OBJECTIVE To establish if low maternal selenium (Se) was associated with sPTB in women with recurrent sPTB and identify genetic link with maternal Se levels. DESIGN Nested case-control study. SETTING Tertiary Maternity Hospital. POPULATION Plasma and whole blood from pregnant women with history of early sPTB/PPROM < 34+0 and European ancestry were obtained at 20 weeks (range 15-24 weeks). 'Cases' were recurrent PTB/PPROM < 34+0 weeks and term (≥37+0) deliveries were classified as 'high-risk controls.' Women with previous term births and index birth ≥ 39 weeks were 'low-risk controls'. METHODS Maternal plasma Se measured by ICP-MS was used as a continuous phenotype in a GWAS analysis. Se was added to a logistic regression model using PTB predictor variables.

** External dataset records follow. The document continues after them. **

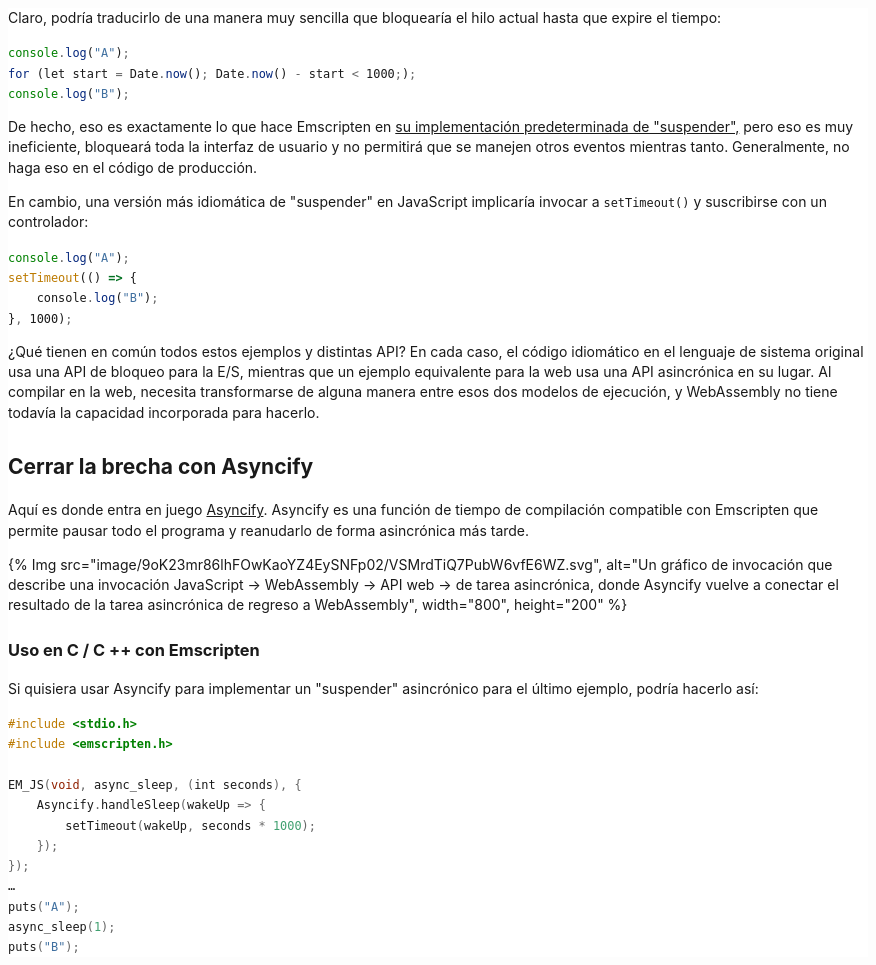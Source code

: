Claro, podría traducirlo de una manera muy sencilla que bloquearía el hilo actual hasta que expire el tiempo:

```js
console.log("A");
for (let start = Date.now(); Date.now() - start < 1000;);
console.log("B");
```

De hecho, eso es exactamente lo que hace Emscripten en [su implementación predeterminada de "suspender",](https://github.com/emscripten-core/emscripten/blob/16d5755a3f71f27d0c67b8d7752f94844e56ef7c/src/library_pthread_stub.js#L47-L52) pero eso es muy ineficiente, bloqueará toda la interfaz de usuario y no permitirá que se manejen otros eventos mientras tanto. Generalmente, no haga eso en el código de producción.

En cambio, una versión más idiomática de "suspender" en JavaScript implicaría invocar a `setTimeout()` y suscribirse con un controlador:

```js
console.log("A");
setTimeout(() => {
    console.log("B");
}, 1000);
```

¿Qué tienen en común todos estos ejemplos y distintas API? En cada caso, el código idiomático en el lenguaje de sistema original usa una API de bloqueo para la E/S, mientras que un ejemplo equivalente para la web usa una API asincrónica en su lugar. Al compilar en la web, necesita transformarse de alguna manera entre esos dos modelos de ejecución, y WebAssembly no tiene todavía la capacidad incorporada para hacerlo.

## Cerrar la brecha con Asyncify

Aquí es donde entra en juego [Asyncify](https://emscripten.org/docs/porting/asyncify.html). Asyncify es una función de tiempo de compilación compatible con Emscripten que permite pausar todo el programa y reanudarlo de forma asincrónica más tarde.

{% Img src="image/9oK23mr86lhFOwKaoYZ4EySNFp02/VSMrdTiQ7PubW6vfE6WZ.svg", alt="Un gráfico de invocación que describe una invocación JavaScript -&gt; WebAssembly -&gt; API web -&gt; de tarea asincrónica, donde Asyncify vuelve a conectar el resultado de la tarea asincrónica de regreso a WebAssembly", width="800", height="200" %}

### Uso en C / C ++ con Emscripten

Si quisiera usar Asyncify para implementar un "suspender" asincrónico para el último ejemplo, podría hacerlo así:

```cpp
#include <stdio.h>
#include <emscripten.h>

EM_JS(void, async_sleep, (int seconds), {
    Asyncify.handleSleep(wakeUp => {
        setTimeout(wakeUp, seconds * 1000);
    });
});
…
puts("A");
async_sleep(1);
puts("B");
```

MAIN OUTCOME MEASURES Maternal Se concentration, recurrent early sPTB/PPROM. RESULTS 53/177 high-risk women had a recurrent sPTB/PPROM < 34+0weeks and were 2.7 times more likely to have a Se level < 83.3 ppm at 20weeks of pregnancy compared with low-risk term controls (n = 179), (RR 2.7, 95%CI 1.5-4.8; p = .001). One SNP from a non-coding region (FOXN3 intron variant, rs55793422) reached genome-wide significance level (p = 3.73E-08). Targeted analysis of Se gene variant did not show difference between preterm and term births. (χ2 test, OR = 0.95; 95%CI = 0.59-1.56; p = 0.82). When Se levels were added to a clinical prediction model, only an additional 5% of cases (n = 3) and 0.6% (n = 1) of controls were correctly identified. CONCLUSIONS Low plasma Se is associated with sPTB risk but is not sufficiently predictive at individual patient level. We did not find a genetic association between maternal Se levels and Se-related genes.